End of an Era for Panhandle Wind Program
BUSHLAND — Agriculture Secretary Tom Vilsack announced Tuesday that federal assistance would go to four projects around the country, including one in Oklahoma and Kansas, dedicated to producing biofuels. The effort, Vilsack said, will "create jobs and stimulate rural economies across the nation."
But as Vilsack pushes those renewable energy research projects to the fore, his office is ending another, deep in the Texas Panhandle. Next summer, a Department of Agriculture research site in this tiny hamlet is expected to cease testing wind turbines and solar panels, something it has done for 35 years. It is the only place in the country where the Department of Agriculture does wind and solar research, and it appears to reflect a desire by the feds to shift electricity-generation projects to the Department of Energy.
Federal workers at the Conservation and Production Laboratory in Bushland will continue to do other research, on topics like the best way to build a feedlot, how to reduce emissions from cattle, and optimal irrigation techniques. And wind research operations won't end — they will simply move, to a wind research center at Texas Tech University, a few hours' drive away.

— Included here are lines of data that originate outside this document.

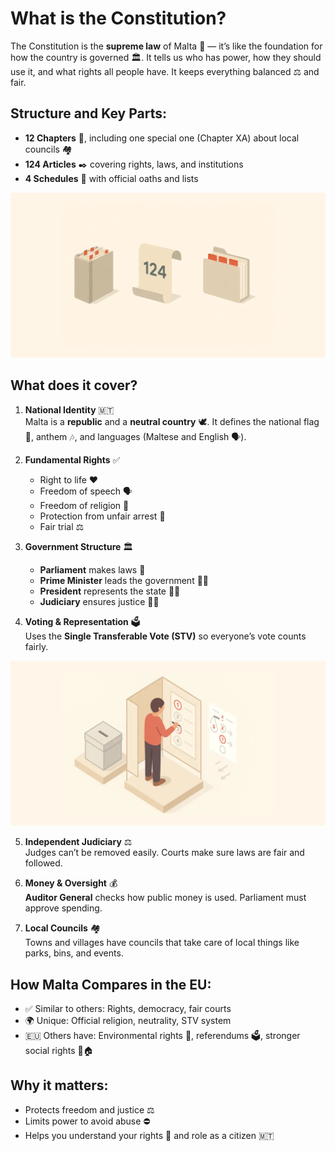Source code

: # What is the Constitution?

The Constitution is the **supreme law** of Malta 📜 — it’s like the foundation for how the country is governed 🏛️. It tells us who has power, how they should use it, and what rights all people have. It keeps everything balanced ⚖️ and fair.

## Structure and Key Parts:

- **12 Chapters** 📘, including one special one (Chapter XA) about local councils 🏘️
- **124 Articles** ✒️ covering rights, laws, and institutions
- **4 Schedules** 📄 with official oaths and lists

![Scroll Articles Illustration](../../images/scroll-articles.webp)

## What does it cover?

1. **National Identity** 🇲🇹  
   Malta is a **republic** and a **neutral country** 🕊️. It defines the national flag 🚩, anthem 🎶, and languages (Maltese and English 🗣️).

2. **Fundamental Rights** ✅

   - Right to life ❤️
   - Freedom of speech 🗣️
   - Freedom of religion 🙏
   - Protection from unfair arrest 🚫
   - Fair trial ⚖️

3. **Government Structure** 🏛️

   - **Parliament** makes laws 📜
   - **Prime Minister** leads the government 👨‍💼
   - **President** represents the state 👩‍⚖️
   - **Judiciary** ensures justice 🧑‍⚖️

4. **Voting & Representation** 🗳️  
   Uses the **Single Transferable Vote (STV)** so everyone’s vote counts fairly.

![Single Transferable Vote Illustration](../../images/single-transferable-vote.webp)

5. **Independent Judiciary** ⚖️  
   Judges can’t be removed easily. Courts make sure laws are fair and followed.

6. **Money & Oversight** 💰  
   **Auditor General** checks how public money is used. Parliament must approve spending.

7. **Local Councils** 🏘️  
   Towns and villages have councils that take care of local things like parks, bins, and events.

## How Malta Compares in the EU:

- ✅ Similar to others: Rights, democracy, fair courts
- 🌍 Unique: Official religion, neutrality, STV system
- 🇪🇺 Others have: Environmental rights 🌿, referendums 🗳️, stronger social rights 🏥🏠

## Why it matters:

- Protects freedom and justice ⚖️
- Limits power to avoid abuse ⛔
- Helps you understand your rights 🧠 and role as a citizen 🇲🇹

Other turbine-testing work will shift to West Texas A&M's Alternative Energy Institute in nearby Canyon, which has worked closely with Bushland for decades.
But the closure at Bushland marks the end of an era, for a wind program that began in 1976 and helped get Texas going along the path toward wind-power dominance.

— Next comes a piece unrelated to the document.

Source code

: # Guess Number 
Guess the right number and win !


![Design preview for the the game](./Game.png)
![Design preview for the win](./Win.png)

"It's a real shame to see the program go away," said Adam Holman, a mechanical engineer based at Bushland, though he technically works for West Texas A&M's Alternative Energy Institute.

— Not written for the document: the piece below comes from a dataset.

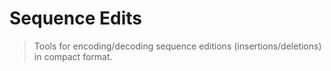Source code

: # Sequence Edits

> Tools for encoding/decoding sequence editions (insertions/deletions) in compact format.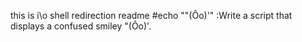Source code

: this is i\o shell redirection readme
#echo "\"(Ôo)'" :Write a script that displays a confused smiley "(Ôo)'.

Under the leadership of another man, Nolan Clark, who ran the wind unit for several decades and also spent a number of years as the research head for the whole laboratory before retiring a few years ago, Bushland tested the first 25-kilowatt turbine sold by Jay Carter Sr. and Jr., a father-son team out of Burkburnett in North Texas whose turbines went into the state's earliest wind farms in the early 1980s. It also tested 155-foot "vertical-axis" turbine, then the largest in the world. (This type of turbine spins around a vertical axis, unlike most of the huge modern ones in West Texas; it's a popular model with home-sized turbines.) In the early days, Clark says, they found a number of problems when they ran the machines. The turbines tended to begin to fall apart after 7,000 or 8,000 hours of operating time. Also, even if the wind machines operated smoothly, they had trouble shutting down.
The center has produced an extraordinary body of research on wind, including the merits of pumping water using electric (as opposed to traditional mechanical) wind turbines and the operation of hybrid wind-diesel pumps. Clark, a North Texas native, started out by researching the irrigation potential of wind power, beyond the basic mechanical windmills that populate the Great Plains.
Out in the dry, dusty flatlands of Bushland, several small turbines are still spinning and generating data, including one that has been there for 30 years. Solar panels are also being tested for water pumping. But the more interesting research is being done on a more modern turbine, within sight of Interstate 40. There, researchers have put dozens of sensors on 9-meter blades, testing for information such as temperature, strain and the force of gravity on different parts of the blade. The turbine looks in effect like a hospital patient, with patches of aluminum tape protecting the sensors from the elements.
The sensors make it possible to tell "where the blades are under extreme stress," Holman says.
Turbine blades must spin in all kinds of weather conditions, from thunderstorms to hailstorms to extreme heat, and stress is common. In addition, Clark says, the wind speeds may be quite different between the top of the blade and the bottom, adding to the stress.
Stress doesn't mean that turbine blades fall apart (although an Indian turbine maker, Suzlon, did have a problem a few years ago with blades cracking). But if sensors can detect blade problems before they become serious, that would save significantly on repair costs.
In a hospital, "when power goes to the ICU, they put all these sensors on you to monitor you real-time," Clark says. "The idea is to monitor a wind-turbine blade real time, so you can monitor its health."
This blade research will continue at Texas Tech University, which will work with Sandia National Laboratories, which is part of the Department of Energy.
The federal government operates other research sites for small wind around the country, Holman says, in states such as Utah, North Carolina and Colorado, the home of the National Renewable Energy Laboratory. Canada's Prince Edward Island also does turbine-research work. Bushland itself has never gotten much money from the federal government: just about $350,000 a year, which is supplemented by fees that turbine companies pay to have their machines tested.
Even with that kind of budget, "a lot's been accomplished" over the decades, Clark says.